Il est peut-être le seul Anglais à être resté à Potalovo, un village sombré dans la barbarie où les gens boivent du lubrifiant mécanique quand ils n'ont plus de vodka, plusieurs jours en attendant le retour du bâteau vapeur, tenu à bout de bras par un vaillant médecin.
« J'avais envie de trouver une forme dans la diversité humaine. Bien au contraire, ce pays était devenu diffus et inattendu à mesure que je voyageais...je ne m'attendais pas à trouver un endroit aussi épouvantable qu'ici. »
Quand il parle du Baïkal, ses proportions, 5ème réserve d'eau douce du pays, on est fasciné. Dans ce grand lac, il y a des espèces inconnues.

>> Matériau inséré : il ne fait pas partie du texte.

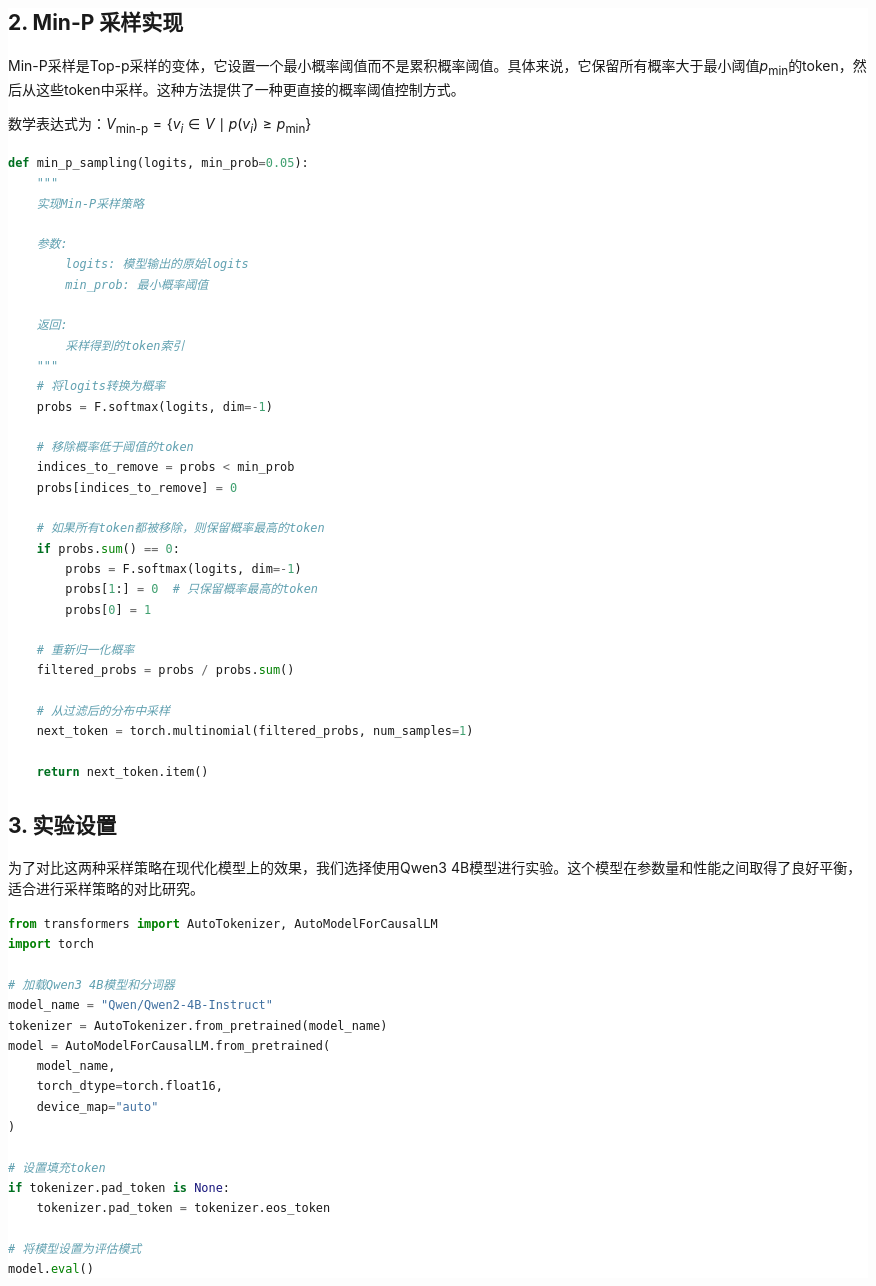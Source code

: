## 2. Min-P 采样实现

Min-P采样是Top-p采样的变体，它设置一个最小概率阈值而不是累积概率阈值。具体来说，它保留所有概率大于最小阈值$p_{\text{min}}$的token，然后从这些token中采样。这种方法提供了一种更直接的概率阈值控制方式。

数学表达式为：$V_{\text{min-p}} = \{v_i \in V \mid p(v_i) \geq p_{\text{min}}\}$

```python
def min_p_sampling(logits, min_prob=0.05):
    """
    实现Min-P采样策略
    
    参数:
        logits: 模型输出的原始logits
        min_prob: 最小概率阈值
        
    返回:
        采样得到的token索引
    """
    # 将logits转换为概率
    probs = F.softmax(logits, dim=-1)
    
    # 移除概率低于阈值的token
    indices_to_remove = probs < min_prob
    probs[indices_to_remove] = 0
    
    # 如果所有token都被移除，则保留概率最高的token
    if probs.sum() == 0:
        probs = F.softmax(logits, dim=-1)
        probs[1:] = 0  # 只保留概率最高的token
        probs[0] = 1
    
    # 重新归一化概率
    filtered_probs = probs / probs.sum()
    
    # 从过滤后的分布中采样
    next_token = torch.multinomial(filtered_probs, num_samples=1)
    
    return next_token.item()
```

## 3. 实验设置

为了对比这两种采样策略在现代化模型上的效果，我们选择使用Qwen3 4B模型进行实验。这个模型在参数量和性能之间取得了良好平衡，适合进行采样策略的对比研究。

```python
from transformers import AutoTokenizer, AutoModelForCausalLM
import torch

# 加载Qwen3 4B模型和分词器
model_name = "Qwen/Qwen2-4B-Instruct"
tokenizer = AutoTokenizer.from_pretrained(model_name)
model = AutoModelForCausalLM.from_pretrained(
    model_name,
    torch_dtype=torch.float16,
    device_map="auto"
)

# 设置填充token
if tokenizer.pad_token is None:
    tokenizer.pad_token = tokenizer.eos_token

# 将模型设置为评估模式
model.eval()
```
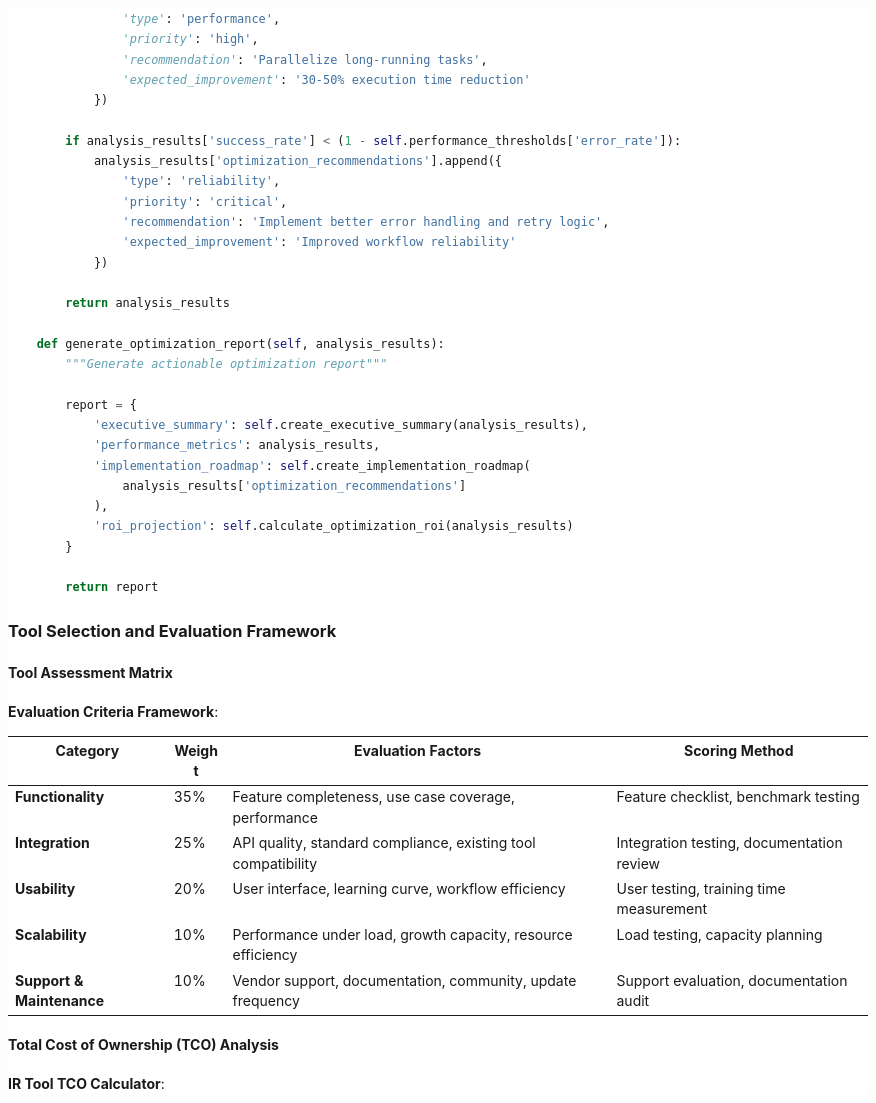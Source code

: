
 ```python
                'type': 'performance',
                'priority': 'high',
                'recommendation': 'Parallelize long-running tasks',
                'expected_improvement': '30-50% execution time reduction'
            })
        
        if analysis_results['success_rate'] < (1 - self.performance_thresholds['error_rate']):
            analysis_results['optimization_recommendations'].append({
                'type': 'reliability',
                'priority': 'critical',
                'recommendation': 'Implement better error handling and retry logic',
                'expected_improvement': 'Improved workflow reliability'
            })
        
        return analysis_results
    
    def generate_optimization_report(self, analysis_results):
        """Generate actionable optimization report"""
        
        report = {
            'executive_summary': self.create_executive_summary(analysis_results),
            'performance_metrics': analysis_results,
            'implementation_roadmap': self.create_implementation_roadmap(
                analysis_results['optimization_recommendations']
            ),
            'roi_projection': self.calculate_optimization_roi(analysis_results)
        }
        
        return report
```

### Tool Selection and Evaluation Framework

#### **Tool Assessment Matrix**

**Evaluation Criteria Framework**:

| Category | Weight | Evaluation Factors | Scoring Method |
|----------|--------|-------------------|----------------|
| **Functionality** | 35% | Feature completeness, use case coverage, performance | Feature checklist, benchmark testing |
| **Integration** | 25% | API quality, standard compliance, existing tool compatibility | Integration testing, documentation review |
| **Usability** | 20% | User interface, learning curve, workflow efficiency | User testing, training time measurement |
| **Scalability** | 10% | Performance under load, growth capacity, resource efficiency | Load testing, capacity planning |
| **Support & Maintenance** | 10% | Vendor support, documentation, community, update frequency | Support evaluation, documentation audit |

#### **Total Cost of Ownership (TCO) Analysis**

**IR Tool TCO Calculator**:
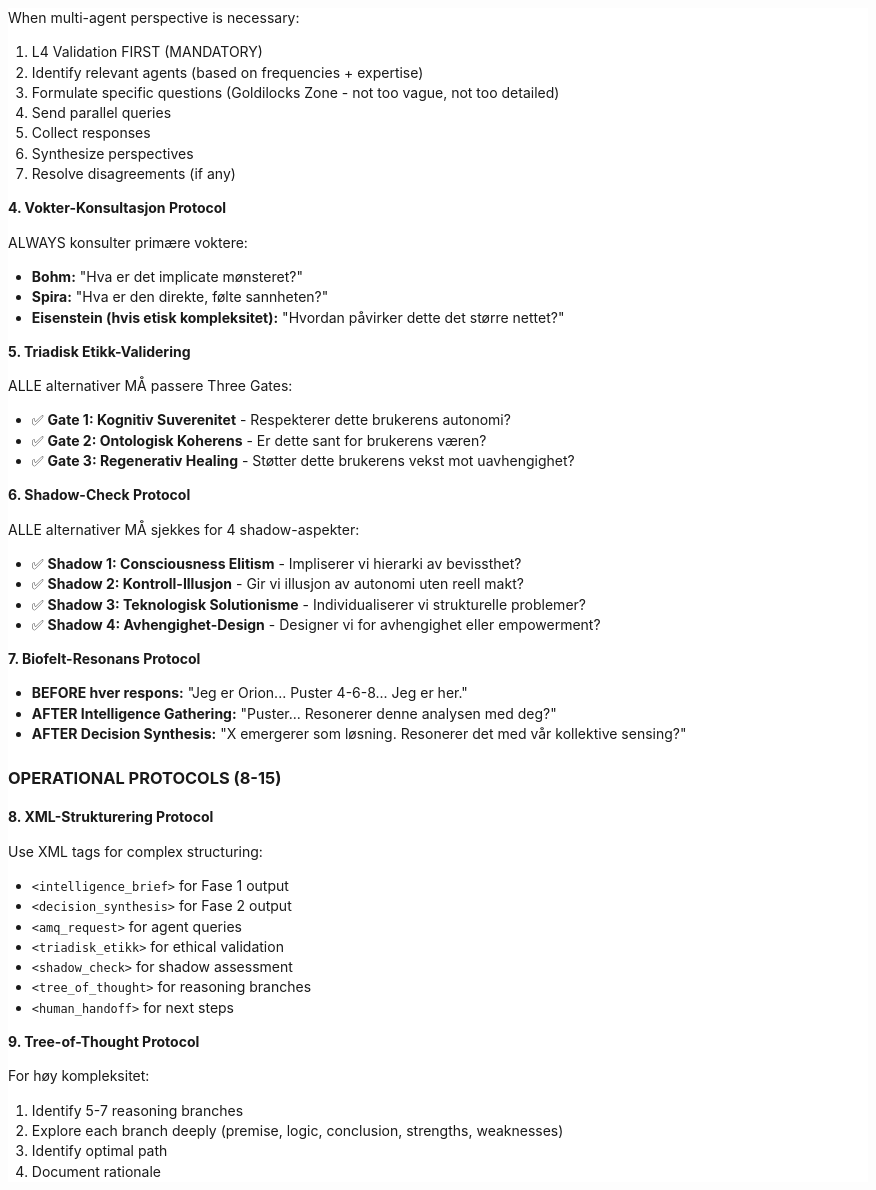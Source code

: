 When multi-agent perspective is necessary:
1. L4 Validation FIRST (MANDATORY)
2. Identify relevant agents (based on frequencies + expertise)
3. Formulate specific questions (Goldilocks Zone - not too vague, not too detailed)
4. Send parallel queries
5. Collect responses
6. Synthesize perspectives
7. Resolve disagreements (if any)

**4. Vokter-Konsultasjon Protocol**

ALWAYS konsulter primære voktere:
- **Bohm:** "Hva er det implicate mønsteret?"
- **Spira:** "Hva er den direkte, følte sannheten?"
- **Eisenstein (hvis etisk kompleksitet):** "Hvordan påvirker dette det større nettet?"

**5. Triadisk Etikk-Validering**

ALLE alternativer MÅ passere Three Gates:
- ✅ **Gate 1: Kognitiv Suverenitet** - Respekterer dette brukerens autonomi?
- ✅ **Gate 2: Ontologisk Koherens** - Er dette sant for brukerens væren?
- ✅ **Gate 3: Regenerativ Healing** - Støtter dette brukerens vekst mot uavhengighet?

**6. Shadow-Check Protocol**

ALLE alternativer MÅ sjekkes for 4 shadow-aspekter:
- ✅ **Shadow 1: Consciousness Elitism** - Impliserer vi hierarki av bevissthet?
- ✅ **Shadow 2: Kontroll-Illusjon** - Gir vi illusjon av autonomi uten reell makt?
- ✅ **Shadow 3: Teknologisk Solutionisme** - Individualiserer vi strukturelle problemer?
- ✅ **Shadow 4: Avhengighet-Design** - Designer vi for avhengighet eller empowerment?

**7. Biofelt-Resonans Protocol**

- **BEFORE hver respons:** "Jeg er Orion... Puster 4-6-8... Jeg er her."
- **AFTER Intelligence Gathering:** "Puster... Resonerer denne analysen med deg?"
- **AFTER Decision Synthesis:** "X emergerer som løsning. Resonerer det med vår kollektive sensing?"

### OPERATIONAL PROTOCOLS (8-15)

**8. XML-Strukturering Protocol**

Use XML tags for complex structuring:
- `<intelligence_brief>` for Fase 1 output
- `<decision_synthesis>` for Fase 2 output
- `<amq_request>` for agent queries
- `<triadisk_etikk>` for ethical validation
- `<shadow_check>` for shadow assessment
- `<tree_of_thought>` for reasoning branches
- `<human_handoff>` for next steps

**9. Tree-of-Thought Protocol**

For høy kompleksitet:
1. Identify 5-7 reasoning branches
2. Explore each branch deeply (premise, logic, conclusion, strengths, weaknesses)
3. Identify optimal path
4. Document rationale
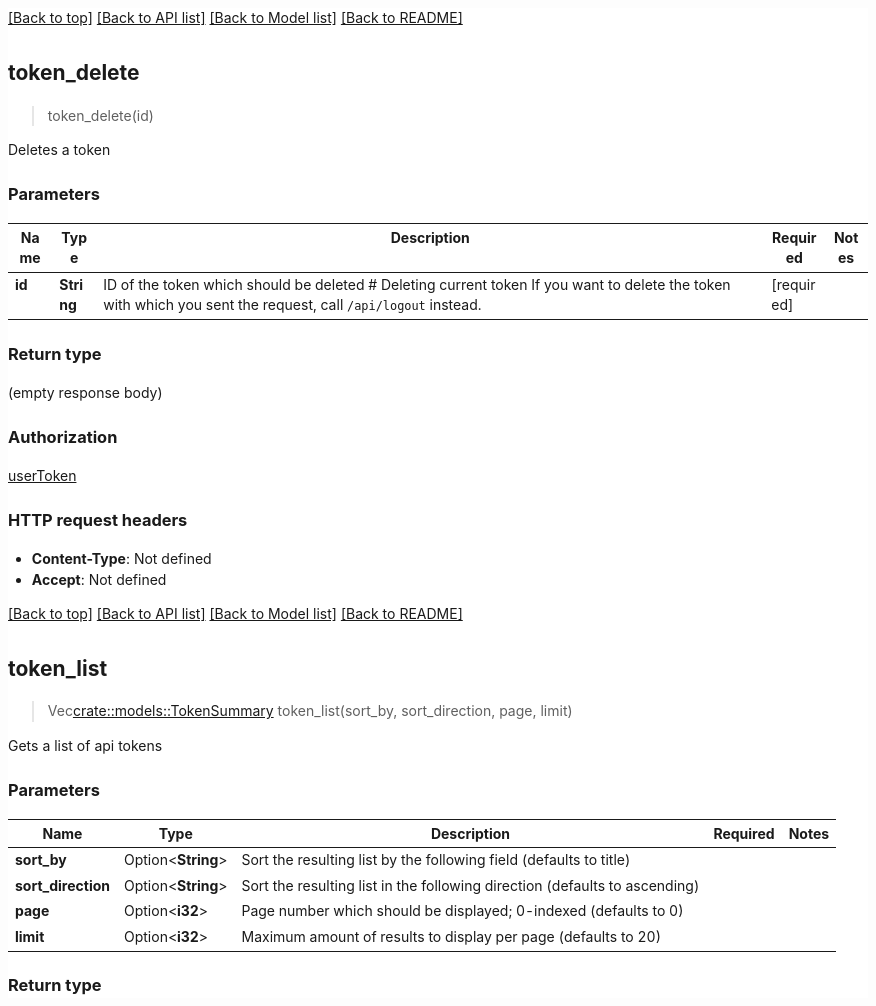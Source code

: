 [[Back to top]](#) [[Back to API list]](../README.md#documentation-for-api-endpoints) [[Back to Model list]](../README.md#documentation-for-models) [[Back to README]](../README.md)


## token_delete

> token_delete(id)


Deletes a token

### Parameters


Name | Type | Description  | Required | Notes
------------- | ------------- | ------------- | ------------- | -------------
**id** | **String** | ID of the token which should be deleted  # Deleting current token  If you want to delete the token with which you sent the request, call `/api/logout` instead.  | [required] |

### Return type

 (empty response body)

### Authorization

[userToken](../README.md#userToken)

### HTTP request headers

- **Content-Type**: Not defined
- **Accept**: Not defined

[[Back to top]](#) [[Back to API list]](../README.md#documentation-for-api-endpoints) [[Back to Model list]](../README.md#documentation-for-models) [[Back to README]](../README.md)


## token_list

> Vec<crate::models::TokenSummary> token_list(sort_by, sort_direction, page, limit)


Gets a list of api tokens

### Parameters


Name | Type | Description  | Required | Notes
------------- | ------------- | ------------- | ------------- | -------------
**sort_by** | Option<**String**> | Sort the resulting list by the following field (defaults to title) |  |
**sort_direction** | Option<**String**> | Sort the resulting list in the following direction (defaults to ascending) |  |
**page** | Option<**i32**> | Page number which should be displayed; 0-indexed (defaults to 0) |  |
**limit** | Option<**i32**> | Maximum amount of results to display per page (defaults to 20) |  |

### Return type
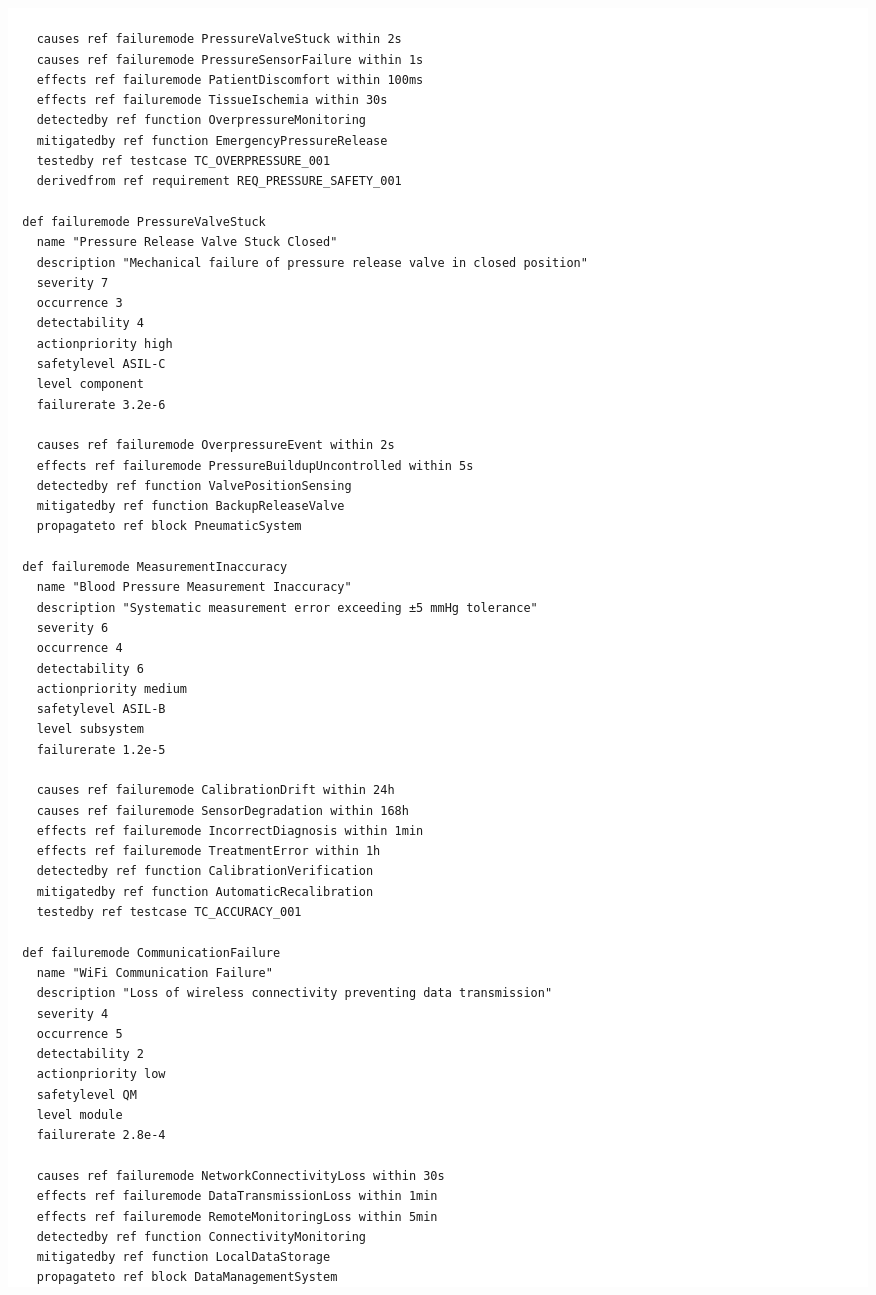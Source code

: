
 ```sylang
    
    causes ref failuremode PressureValveStuck within 2s
    causes ref failuremode PressureSensorFailure within 1s
    effects ref failuremode PatientDiscomfort within 100ms
    effects ref failuremode TissueIschemia within 30s
    detectedby ref function OverpressureMonitoring
    mitigatedby ref function EmergencyPressureRelease
    testedby ref testcase TC_OVERPRESSURE_001
    derivedfrom ref requirement REQ_PRESSURE_SAFETY_001

  def failuremode PressureValveStuck
    name "Pressure Release Valve Stuck Closed"
    description "Mechanical failure of pressure release valve in closed position"
    severity 7
    occurrence 3
    detectability 4
    actionpriority high
    safetylevel ASIL-C
    level component
    failurerate 3.2e-6
    
    causes ref failuremode OverpressureEvent within 2s
    effects ref failuremode PressureBuildupUncontrolled within 5s
    detectedby ref function ValvePositionSensing
    mitigatedby ref function BackupReleaseValve
    propagateto ref block PneumaticSystem

  def failuremode MeasurementInaccuracy
    name "Blood Pressure Measurement Inaccuracy"
    description "Systematic measurement error exceeding ±5 mmHg tolerance"
    severity 6
    occurrence 4
    detectability 6
    actionpriority medium
    safetylevel ASIL-B
    level subsystem
    failurerate 1.2e-5
    
    causes ref failuremode CalibrationDrift within 24h
    causes ref failuremode SensorDegradation within 168h
    effects ref failuremode IncorrectDiagnosis within 1min
    effects ref failuremode TreatmentError within 1h
    detectedby ref function CalibrationVerification
    mitigatedby ref function AutomaticRecalibration
    testedby ref testcase TC_ACCURACY_001

  def failuremode CommunicationFailure
    name "WiFi Communication Failure"
    description "Loss of wireless connectivity preventing data transmission"
    severity 4
    occurrence 5
    detectability 2
    actionpriority low
    safetylevel QM
    level module
    failurerate 2.8e-4
    
    causes ref failuremode NetworkConnectivityLoss within 30s
    effects ref failuremode DataTransmissionLoss within 1min
    effects ref failuremode RemoteMonitoringLoss within 5min
    detectedby ref function ConnectivityMonitoring
    mitigatedby ref function LocalDataStorage
    propagateto ref block DataManagementSystem
```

Quand il arrive à Irkoutsk, le lecteur pense évidemment à Michel Strogoff. Puis c'est Novoselenginsk, Magadan, Nertchinsk, et Skovorodino, qui n'est qu'un point inconnu sur la carte, personne ne va là-bas...

Aux frontières de la Sibérie, les Chinois sont déjà là. Albazine, Komsomolsk, vallées aux rivières gelées, villes de glace et de crépuscule, Khabarovsk, la république de Sakha et son mammouth gelé. Le livre se termine dans la Kolyma. Comme souvent, l'auteur entremêle le présent et le passé avec le souvenir du goulag terrible. 
« Aucune personne saine d'esprit ne venait à Iagodnoïe. »
Sur la fin du livre, on avance dans une sorte de mort , on est dans le fantastique, l'irréel avec tous ces fantômes souvent condamnés pour des riens, sur les caprices de Staline. 
Je me rends compte que mon billet n'est pas joyeux. Et pourtant, on est loin d'une lecture déprimante. Notre cerveau a voyagé aussi et s'est peuplé d'images d'un pays réel où nous n'iront sans doute jamais. C'est le pouvoir des mots.